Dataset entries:

-=-=-=-=-

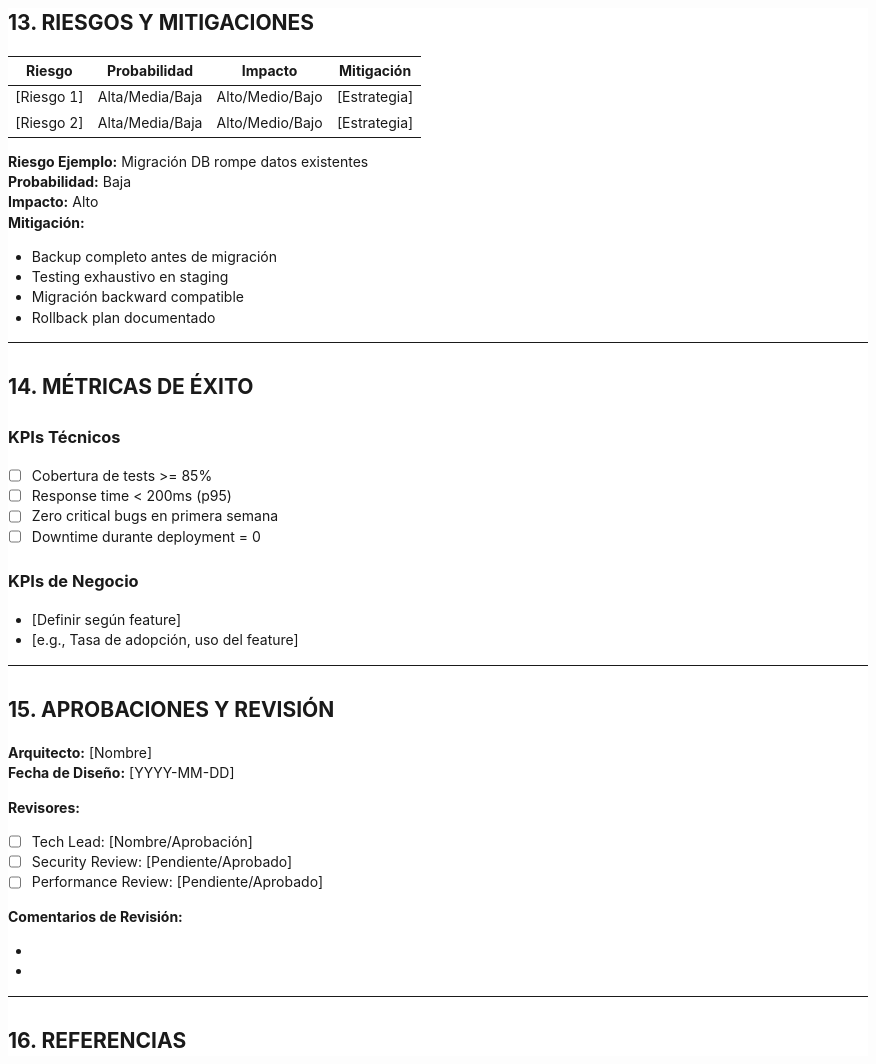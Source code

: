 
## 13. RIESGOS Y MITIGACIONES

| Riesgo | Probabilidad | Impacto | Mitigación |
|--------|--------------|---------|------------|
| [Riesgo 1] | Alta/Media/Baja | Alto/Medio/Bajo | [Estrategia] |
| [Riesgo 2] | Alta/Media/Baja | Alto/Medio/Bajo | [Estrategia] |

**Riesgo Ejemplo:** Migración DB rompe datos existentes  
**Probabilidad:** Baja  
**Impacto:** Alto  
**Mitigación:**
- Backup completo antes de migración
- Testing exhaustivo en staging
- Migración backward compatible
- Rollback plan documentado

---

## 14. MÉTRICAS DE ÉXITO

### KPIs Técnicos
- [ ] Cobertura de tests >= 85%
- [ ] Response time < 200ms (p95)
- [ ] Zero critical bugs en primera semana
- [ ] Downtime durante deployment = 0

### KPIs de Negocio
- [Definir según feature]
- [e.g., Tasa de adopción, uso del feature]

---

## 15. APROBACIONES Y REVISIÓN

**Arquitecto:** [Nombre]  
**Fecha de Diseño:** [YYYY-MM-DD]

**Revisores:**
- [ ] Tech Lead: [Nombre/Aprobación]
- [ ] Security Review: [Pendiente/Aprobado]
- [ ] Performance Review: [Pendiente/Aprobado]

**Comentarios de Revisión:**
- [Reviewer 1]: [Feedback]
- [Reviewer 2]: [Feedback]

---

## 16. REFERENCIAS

-=-=-=-=-

◆ WORK TASK
Reproduce each entry exactly as given; no pictures, please.

◆ ANSWER FOR THIS EXERCISE
Source code

: 
## 13. RIESGOS Y MITIGACIONES

| Riesgo | Probabilidad | Impacto | Mitigación |
|--------|--------------|---------|------------|
| [Riesgo 1] | Alta/Media/Baja | Alto/Medio/Bajo | [Estrategia] |
| [Riesgo 2] | Alta/Media/Baja | Alto/Medio/Bajo | [Estrategia] |

**Riesgo Ejemplo:** Migración DB rompe datos existentes  
**Probabilidad:** Baja  
**Impacto:** Alto  
**Mitigación:**
- Backup completo antes de migración
- Testing exhaustivo en staging
- Migración backward compatible
- Rollback plan documentado

---

## 14. MÉTRICAS DE ÉXITO

### KPIs Técnicos
- [ ] Cobertura de tests >= 85%
- [ ] Response time < 200ms (p95)
- [ ] Zero critical bugs en primera semana
- [ ] Downtime durante deployment = 0

### KPIs de Negocio
- [Definir según feature]
- [e.g., Tasa de adopción, uso del feature]

---

## 15. APROBACIONES Y REVISIÓN

**Arquitecto:** [Nombre]  
**Fecha de Diseño:** [YYYY-MM-DD]

**Revisores:**
- [ ] Tech Lead: [Nombre/Aprobación]
- [ ] Security Review: [Pendiente/Aprobado]
- [ ] Performance Review: [Pendiente/Aprobado]

**Comentarios de Revisión:**
- [Reviewer 1]: [Feedback]
- [Reviewer 2]: [Feedback]

---

## 16. REFERENCIAS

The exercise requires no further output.